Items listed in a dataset
Start of Block
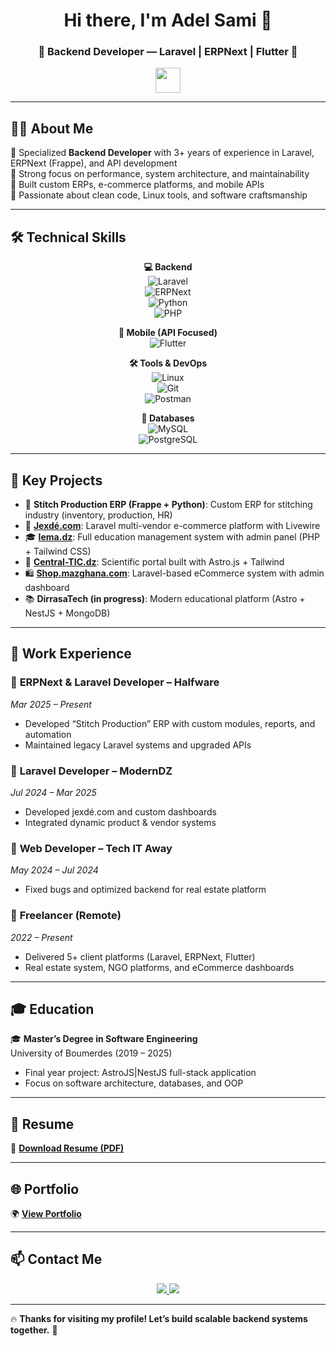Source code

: <h1 align="center">Hi there, I'm Adel Sami 👋</h1>
<h3 align="center">🚀 Backend Developer — Laravel | ERPNext | Flutter 🚀</h3>

<p align="center">
  <img src="https://media.giphy.com/media/hvRJCLFzcasrR4ia7z/giphy.gif" width="40">
<!--   <img src="https://readme-typing-svg.demolab.com?font=Fira+Code&size=22&pause=1000&color=00C8FF&center=true&width=600&lines=Laravel+%7C+ERPNext+%7C+Flutter+%7C+Backend+Specialist;Scalable+Systems+%7C+APIs+%7C+Custom+ERP+Solutions;I+build+robust+web+and+mobile+apps+daily!+💻" alt="Typing SVG"> -->
</p>

---

## 👨‍💻 About Me  

🔹 Specialized **Backend Developer** with 3+ years of experience in Laravel, ERPNext (Frappe), and API development  
🔹 Strong focus on performance, system architecture, and maintainability  
🔹 Built custom ERPs, e-commerce platforms, and mobile APIs  
🔹 Passionate about clean code, Linux tools, and software craftsmanship  

---

## 🛠️ Technical Skills  

<div align="center">

**💻 Backend**  
![Laravel](https://img.shields.io/badge/Laravel-FF2D20?style=for-the-badge&logo=laravel&logoColor=white)  
![ERPNext](https://img.shields.io/badge/ERPNext-4B4BFF?style=for-the-badge&logo=frappe&logoColor=white)  
![Python](https://img.shields.io/badge/Python-3670A0?style=for-the-badge&logo=python&logoColor=white)  
![PHP](https://img.shields.io/badge/PHP-777BB4?style=for-the-badge&logo=php&logoColor=white)

**📱 Mobile (API Focused)**  
![Flutter](https://img.shields.io/badge/Flutter-02569B?style=for-the-badge&logo=flutter&logoColor=white)  

**🛠 Tools & DevOps**  
![Linux](https://img.shields.io/badge/Linux-FCC624?style=for-the-badge&logo=linux&logoColor=black)  
![Git](https://img.shields.io/badge/Git-F05032?style=for-the-badge&logo=git&logoColor=white)  
![Postman](https://img.shields.io/badge/Postman-FF6C37?style=for-the-badge&logo=postman&logoColor=white)  

**💾 Databases**  
![MySQL](https://img.shields.io/badge/MySQL-4479A1?style=for-the-badge&logo=mysql&logoColor=white)  
![PostgreSQL](https://img.shields.io/badge/PostgreSQL-336791?style=for-the-badge&logo=postgresql&logoColor=white)  

</div>

---

## 🌟 Key Projects

- 🧵 **Stitch Production ERP (Frappe + Python)**: Custom ERP for stitching industry (inventory, production, HR)
- 🛒 **[Jexdé.com](http://jexdé.com/)**: Laravel multi-vendor e-commerce platform with Livewire
- 🎓 **[Iema.dz](https://iema.dz)**: Full education management system with admin panel (PHP + Tailwind CSS)
- 🧠 **[Central-TIC.dz](https://central-tic.dz)**: Scientific portal built with Astro.js + Tailwind
- 🛍 **[Shop.mazghana.com](https://shop.mazghana.com/)**: Laravel-based eCommerce system with admin dashboard
- 📚 **DirrasaTech (in progress)**: Modern educational platform (Astro + NestJS + MongoDB)

---

## 💼 Work Experience

### 🔹 **ERPNext & Laravel Developer – Halfware**  
*Mar 2025 – Present*  
- Developed “Stitch Production” ERP with custom modules, reports, and automation  
- Maintained legacy Laravel systems and upgraded APIs

### 🔹 **Laravel Developer – ModernDZ**  
*Jul 2024 – Mar 2025*  
- Developed jexdé.com and custom dashboards  
- Integrated dynamic product & vendor systems

### 🔹 **Web Developer – Tech IT Away**  
*May 2024 – Jul 2024*  
- Fixed bugs and optimized backend for real estate platform

### 🔹 **Freelancer (Remote)**  
*2022 – Present*  
- Delivered 5+ client platforms (Laravel, ERPNext, Flutter)  
- Real estate system, NGO platforms, and eCommerce dashboards

---

## 🎓 Education  

🎓 **Master’s Degree in Software Engineering**  
University of Boumerdes (2019 – 2025)  
- Final year project: AstroJS|NestJS full-stack application  
- Focus on software architecture, databases, and OOP

---

## 📝 Resume  

📄 [**Download Resume (PDF)**](https://github.com/samidev016/samidev016/blob/main/MyResume2025.pdf)

---

## 🌐 Portfolio  

🌍 [**View Portfolio**](https://samidev016.github.io/SamiPorftoflio/)

---

## 📫 Contact Me  

<p align="center">
  <a href="mailto:adelim0555@gmail.com">
    <img src="https://img.shields.io/badge/Email-D14836?style=for-the-badge&logo=gmail&logoColor=white">
  </a>
  <a href="https://www.linkedin.com/in/ibrahim-sami-adel-89619828a/">
    <img src="https://img.shields.io/badge/LinkedIn-0077B5?style=for-the-badge&logo=linkedin&logoColor=white">
  </a>
</p>

---

🔥 **Thanks for visiting my profile! Let’s build scalable backend systems together.** 🚀
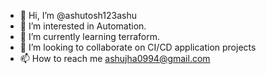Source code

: - 👋 Hi, I’m @ashutosh123ashu
- 👀 I’m interested in Automation.
- 🌱 I’m currently learning terraform.
- 💞️ I’m looking to collaborate on CI/CD application projects
- 📫 How to reach me ashujha0994@gmail.com

<!---
ashutosh123ashu/ashutosh123ashu is a ✨ special ✨ repository because its `README.md` (this file) appears on your GitHub profile.
You can click the Preview link to take a look at your changes.
--->
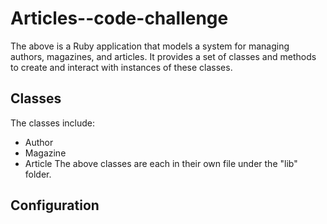 # Articles--code-challenge
The above  is a Ruby application that models a system for managing authors, magazines, and articles. It provides a set of classes and methods to create and interact with instances of these classes.

## Classes
The classes include:
* Author
* Magazine
* Article
The above classes are each in their own file under the "lib" folder.

## Configuration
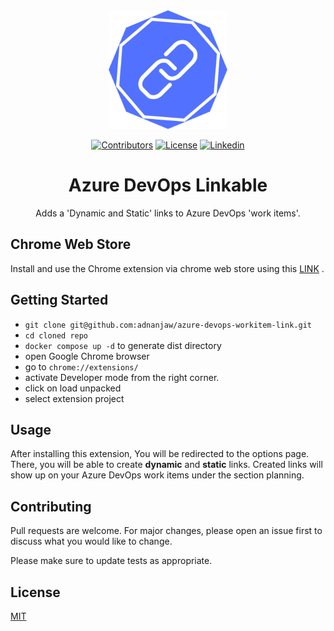 <div align="center">
  <a href="https://github.com/adnanjaw/azure-devops-workitem-link">
    <img src="src/assets/favicon/logo-tran.png" alt="Logo" width="190" height="190">
  </a>
<div align="center">

<a href="Contributors">![Contributors](https://img.shields.io/badge/Contributors-red?style=plastic)</a>
<a href="License">![License](https://img.shields.io/badge/License-MIT-greeb?style=plastic)</a>
<a href="Linkedin">![Linkedin](https://img.shields.io/badge/LinkedIn-yellow)</a>

</div>
<h1 align="center">Azure DevOps Linkable</h1>
  <p align="center">
    Adds a 'Dynamic and Static' links to Azure DevOps 'work items'.
  </p>
</div>

## Chrome Web Store
Install and use the Chrome extension via chrome web store using this [LINK](https://chrome.google.com/webstore/detail/azure-devops-linkable/ohihmhcjfeolchedmklglmchppomjaci) .

## Getting Started
- `git clone git@github.com:adnanjaw/azure-devops-workitem-link.git`
- `cd cloned repo`
- `docker compose up -d` to generate dist directory
- open Google Chrome browser
- go to `chrome://extensions/`
- activate Developer mode from the right corner.
- click on load unpacked
- select extension project

## Usage
After installing this extension, You will be redirected to the options page. There, you will be able to create **dynamic** and **static** links. Created links will show up on your Azure DevOps work items under the section planning.


## Contributing

Pull requests are welcome. For major changes, please open an issue first
to discuss what you would like to change.

Please make sure to update tests as appropriate.

## License

[MIT](https://choosealicense.com/licenses/mit/)

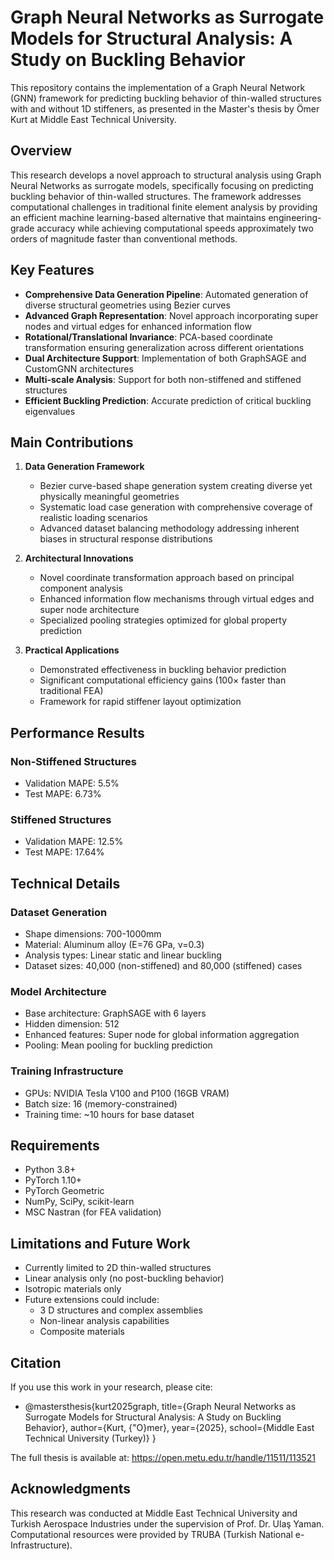 # Graph Neural Networks as Surrogate Models for Structural Analysis: A Study on Buckling Behavior

This repository contains the implementation of a Graph Neural Network (GNN) framework for predicting buckling behavior of thin-walled structures with and without 1D stiffeners, as presented in the Master's thesis by Ömer Kurt at Middle East Technical University.

## Overview

This research develops a novel approach to structural analysis using Graph Neural Networks as surrogate models, specifically focusing on predicting buckling behavior of thin-walled structures. The framework addresses computational challenges in traditional finite element analysis by providing an efficient machine learning-based alternative that maintains engineering-grade accuracy while achieving computational speeds approximately two orders of magnitude faster than conventional methods.

## Key Features

- **Comprehensive Data Generation Pipeline**: Automated generation of diverse structural geometries using Bezier curves
- **Advanced Graph Representation**: Novel approach incorporating super nodes and virtual edges for enhanced information flow
- **Rotational/Translational Invariance**: PCA-based coordinate transformation ensuring generalization across different orientations
- **Dual Architecture Support**: Implementation of both GraphSAGE and CustomGNN architectures
- **Multi-scale Analysis**: Support for both non-stiffened and stiffened structures
- **Efficient Buckling Prediction**: Accurate prediction of critical buckling eigenvalues

## Main Contributions

1. **Data Generation Framework**
   - Bezier curve-based shape generation system creating diverse yet physically meaningful geometries
   - Systematic load case generation with comprehensive coverage of realistic loading scenarios
   - Advanced dataset balancing methodology addressing inherent biases in structural response distributions

2. **Architectural Innovations**
   - Novel coordinate transformation approach based on principal component analysis
   - Enhanced information flow mechanisms through virtual edges and super node architecture
   - Specialized pooling strategies optimized for global property prediction

3. **Practical Applications**
   - Demonstrated effectiveness in buckling behavior prediction
   - Significant computational efficiency gains (100× faster than traditional FEA)
   - Framework for rapid stiffener layout optimization

## Performance Results

### Non-Stiffened Structures
- Validation MAPE: 5.5%
- Test MAPE: 6.73%

### Stiffened Structures
- Validation MAPE: 12.5%
- Test MAPE: 17.64%

## Technical Details

### Dataset Generation
- Shape dimensions: 700-1000mm
- Material: Aluminum alloy (E=76 GPa, ν=0.3)
- Analysis types: Linear static and linear buckling
- Dataset sizes: 40,000 (non-stiffened) and 80,000 (stiffened) cases

### Model Architecture
- Base architecture: GraphSAGE with 6 layers
- Hidden dimension: 512
- Enhanced features: Super node for global information aggregation
- Pooling: Mean pooling for buckling prediction

### Training Infrastructure
- GPUs: NVIDIA Tesla V100 and P100 (16GB VRAM)
- Batch size: 16 (memory-constrained)
- Training time: ~10 hours for base dataset

## Requirements

   - Python 3.8+
   - PyTorch 1.10+
   - PyTorch Geometric
   - NumPy, SciPy, scikit-learn
   - MSC Nastran (for FEA validation)

## Limitations and Future Work

   - Currently limited to 2D thin-walled structures
   - Linear analysis only (no post-buckling behavior)
   - Isotropic materials only
   - Future extensions could include:
      - 3 D structures and complex assemblies
      - Non-linear analysis capabilities
      - Composite materials

## Citation

If you use this work in your research, please cite:
   - @mastersthesis{kurt2025graph,
  title={Graph Neural Networks as Surrogate Models for Structural Analysis: A Study on Buckling Behavior},
  author={Kurt, {\"O}mer},
  year={2025},
  school={Middle East Technical University (Turkey)}
}

The full thesis is available at: https://open.metu.edu.tr/handle/11511/113521

## Acknowledgments
This research was conducted at Middle East Technical University and Turkish Aerospace Industries under the supervision of Prof. Dr. Ulaş Yaman. Computational resources were provided by TRUBA (Turkish National e-Infrastructure).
End of Block
◆ Exercise aim
Exactly repeat the lines from the line that contains "- Non-linear analysis capabilities" to the end of the entries, both included, and leave out all other lines.

◆ Answer to this exercise
      - Non-linear analysis capabilities
      - Composite materials

## Citation

If you use this work in your research, please cite:
   - @mastersthesis{kurt2025graph,
  title={Graph Neural Networks as Surrogate Models for Structural Analysis: A Study on Buckling Behavior},
  author={Kurt, {\"O}mer},
  year={2025},
  school={Middle East Technical University (Turkey)}
}

The full thesis is available at: https://open.metu.edu.tr/handle/11511/113521

## Acknowledgments
This research was conducted at Middle East Technical University and Turkish Aerospace Industries under the supervision of Prof. Dr. Ulaş Yaman. Computational resources were provided by TRUBA (Turkish National e-Infrastructure).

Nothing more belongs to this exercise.